The Toploader comprises two components: the main case, which encloses the gears, input and counter shaft, and the tailhousing, which encloses the speedometer gear and output shaft. The main case measures 10" in length, while the tailhousing measures 14", 15 1/2" or 17", depending on the application.

Shifter bosses are cast into the tailhousing along various points depending on the location of the shifter, as required for each model. Generally Falcons and Comets have shifters mounted forward along the housing, Mustangs rearward, and Fairlanes and full size Fords somewhere in between. Toploaders were also designed for two specific applications: small blocks like the Ford Windsor engine, and big blocks like the Ford FE engine and Ford 385 engine series.
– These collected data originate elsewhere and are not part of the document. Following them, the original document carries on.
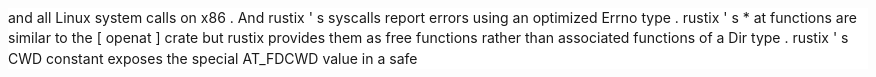 and
all
Linux
system
calls
on
x86
.
And
rustix
'
s
syscalls
report
errors
using
an
optimized
Errno
type
.
rustix
'
s
*
at
functions
are
similar
to
the
[
openat
]
crate
but
rustix
provides
them
as
free
functions
rather
than
associated
functions
of
a
Dir
type
.
rustix
'
s
CWD
constant
exposes
the
special
AT_FDCWD
value
in
a
safe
Some big blocks required a larger "input shaft" to withstand the torque.

Toploader 4 speed

| Application | Engine used (cid) | Toploader Length | Input shaft OD | Splines, input | Splines, output |
|---|---|---|---|---|---|
| Cougar | 289, 302, 351 | 26" | 1 1⁄16" | 10 | 28 |
| Falcon, Comet | 170, 200, 260, 289 | 26" | 1 1⁄16" | 10 | 28 |
| Fairlane 1964-65 | 170, 200, 260, 289 | 25 1⁄2" | 1 1⁄16" | 10 | 28 |
| Fairlane 1967-68 | 200, 289, 390 | 26" | 1 1⁄16" | 10 | 28 |
| Maverick | 200, 250, 302 | 26" | 1 1⁄16" | 10 | 28 |
| Mustang 1964-73 | 170, 200, 289 | 26" | 1 1⁄16" | 10 | 28 |
| Ranchero 1967-68 | 200, 289, 390 | 26" | 1 1⁄16" | 10 | 28 |
| Tiger, TVR | 260, 289 | 27 1⁄2" | 1 1⁄16" | 10 | 28 |
| Fords, Mercurys | 200, 289, 390 | 29" | 1 1⁄16" | 10 | 28 |
| Ranchero 1969 up | 302,351C, 428, 429 | 29" | 1 3⁄8" | 10 | 31 |
| Fords, Mercurys | 428, 429, Boss | 29" | 1 3⁄8" | 10 | 31 |
| Mustang 1968 up | 427, 428, Boss | 26" | 1 3⁄8" | 10 | 31 |
| Cobra 1965 up | 427, 428 |  |  |  |  |

Note: 1964 and early 1965 Toploaders came with 25-spline output shafts which subsequently proved to be defective and were quickly replaced.

== Gear Ratios ==
Toploader 3 speed - Close

|  | 1st | 2nd | 3rd |
| Ratio | 2.42 | 1.61 | 1.00 |

Toploader 3 speed - Wide

|  | 1st | 2nd | 3rd |
| Ratio | 2.99 | 1.75 | 1.00 |

Toploader 4 speed - Close

|  | 1st | 2nd | 3rd | 4th |
| Ratio | 2.32 | 1.69 | 1.29 | 1.00 |
| Tooth Count | 32 | 28 | 25 | 23 |
| Counter Gear Tooth Count | 15 | 18 | 21 | 25 |

Toploader 4 speed - Wide

|  | 1st | 2nd | 3rd | 4th |
| Ratio | 2.78 | 1.93 | 1.36 | 1.00 |
| Tooth Count | 32 | 31 | 25 | 23 |
| Counter Gear Tooth Count | 15 | 21 | 24 | 30 |

Note: Gear ratio is determined by tooth count on second gear.
Close ratio has 28 teeth, wide has 31.